Exercise:
If a line in the records below contains the word "anumite", copy it out.

[Records drawn from a dataset]
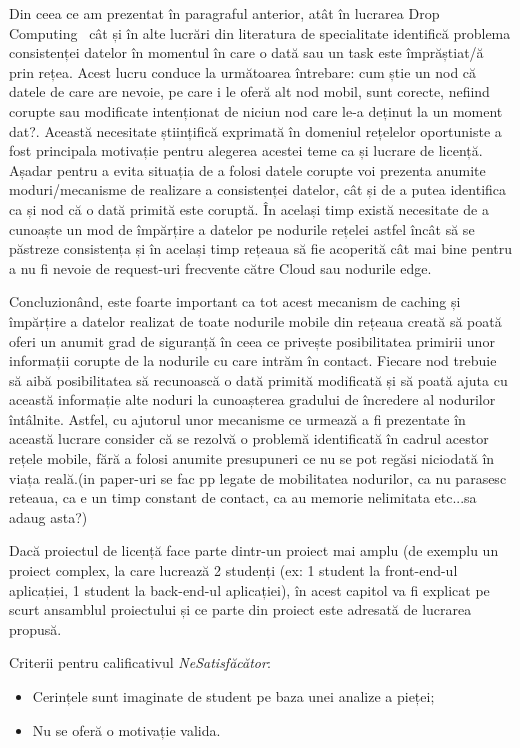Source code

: \documentclass[12pt,a4paper]{report}
\newcommand{\worktype}[1]{[\textit{#1}] }
\newcommand{\dezvoltare}{\worktype{Dezvoltare de produs}}
\newcommand{\cercetare}{\worktype{Cercetare}}
\begin{document}
Din ceea ce am prezentat în paragraful anterior, atât în lucrarea Drop Computing~\cite{DC} cât și în alte lucrări din literatura de specialitate identifică problema consistenței datelor în momentul în care o dată sau un task este împrăștiat/ă prin rețea. Acest lucru conduce la următoarea întrebare: cum știe un nod că datele de care are nevoie, pe care i le oferă alt nod mobil, sunt corecte, nefiind corupte sau modificate intenționat de niciun nod care le-a deținut la un moment dat?. Această necesitate științifică exprimată în domeniul rețelelor oportuniste a fost principala motivație pentru alegerea acestei teme ca și lucrare de licență. Așadar pentru a evita situația de a folosi datele corupte voi prezenta anumite moduri/mecanisme de realizare a consistenței datelor, cât și de a putea identifica ca și nod că o dată primită este coruptă. În același timp există necesitate de a cunoaște un mod de împărțire a datelor pe nodurile rețelei astfel încât să se păstreze consistența și în același timp rețeaua să fie acoperită cât mai bine pentru a nu fi nevoie de request-uri frecvente către Cloud sau nodurile edge.

Concluzionând, este foarte important ca tot acest mecanism de caching și împărțire a datelor realizat de toate nodurile mobile din rețeaua creată să poată oferi un anumit grad de siguranță în ceea ce privește posibilitatea primirii unor informații corupte de la nodurile cu care intrăm în contact. Fiecare nod trebuie să aibă posibilitatea să recunoască o dată primită modificată și să poată ajuta cu această informație alte noduri la cunoașterea gradului de încredere al nodurilor întâlnite. Astfel, cu ajutorul unor mecanisme ce urmează a fi prezentate în această lucrare consider că se rezolvă o problemă identificată în cadrul acestor rețele mobile, fără a folosi anumite presupuneri ce nu se pot regăsi niciodată în viața reală.(in paper-uri se fac pp legate de mobilitatea nodurilor, ca nu parasesc reteaua, ca e un timp constant de contact, ca au memorie nelimitata etc...sa adaug asta?)

Dacă proiectul de licență face parte dintr-un proiect mai amplu (de exemplu un proiect complex, la care lucrează 2 studenți (ex: 1 student la front-end-ul aplicației, 1 student la back-end-ul aplicației), în acest capitol va fi explicat pe scurt ansamblul proiectului și ce parte din proiect este adresată de lucrarea propusă. 

Criterii pentru calificativul \textit{Ne\textit{Satisfăcător}}: 
\begin{itemize}
	\item \dezvoltare Cerințele sunt imaginate de student pe baza unei analize a pieței;
	\item \cercetare Nu se oferă o motivație valida.
\end{itemize}
\end{document}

Solution to the problem:
Din ceea ce am prezentat în paragraful anterior, atât în lucrarea Drop Computing~\cite{DC} cât și în alte lucrări din literatura de specialitate identifică problema consistenței datelor în momentul în care o dată sau un task este împrăștiat/ă prin rețea. Acest lucru conduce la următoarea întrebare: cum știe un nod că datele de care are nevoie, pe care i le oferă alt nod mobil, sunt corecte, nefiind corupte sau modificate intenționat de niciun nod care le-a deținut la un moment dat?. Această necesitate științifică exprimată în domeniul rețelelor oportuniste a fost principala motivație pentru alegerea acestei teme ca și lucrare de licență. Așadar pentru a evita situația de a folosi datele corupte voi prezenta anumite moduri/mecanisme de realizare a consistenței datelor, cât și de a putea identifica ca și nod că o dată primită este coruptă. În același timp există necesitate de a cunoaște un mod de împărțire a datelor pe nodurile rețelei astfel încât să se păstreze consistența și în același timp rețeaua să fie acoperită cât mai bine pentru a nu fi nevoie de request-uri frecvente către Cloud sau nodurile edge.
Concluzionând, este foarte important ca tot acest mecanism de caching și împărțire a datelor realizat de toate nodurile mobile din rețeaua creată să poată oferi un anumit grad de siguranță în ceea ce privește posibilitatea primirii unor informații corupte de la nodurile cu care intrăm în contact. Fiecare nod trebuie să aibă posibilitatea să recunoască o dată primită modificată și să poată ajuta cu această informație alte noduri la cunoașterea gradului de încredere al nodurilor întâlnite. Astfel, cu ajutorul unor mecanisme ce urmează a fi prezentate în această lucrare consider că se rezolvă o problemă identificată în cadrul acestor rețele mobile, fără a folosi anumite presupuneri ce nu se pot regăsi niciodată în viața reală.(in paper-uri se fac pp legate de mobilitatea nodurilor, ca nu parasesc reteaua, ca e un timp constant de contact, ca au memorie nelimitata etc...sa adaug asta?)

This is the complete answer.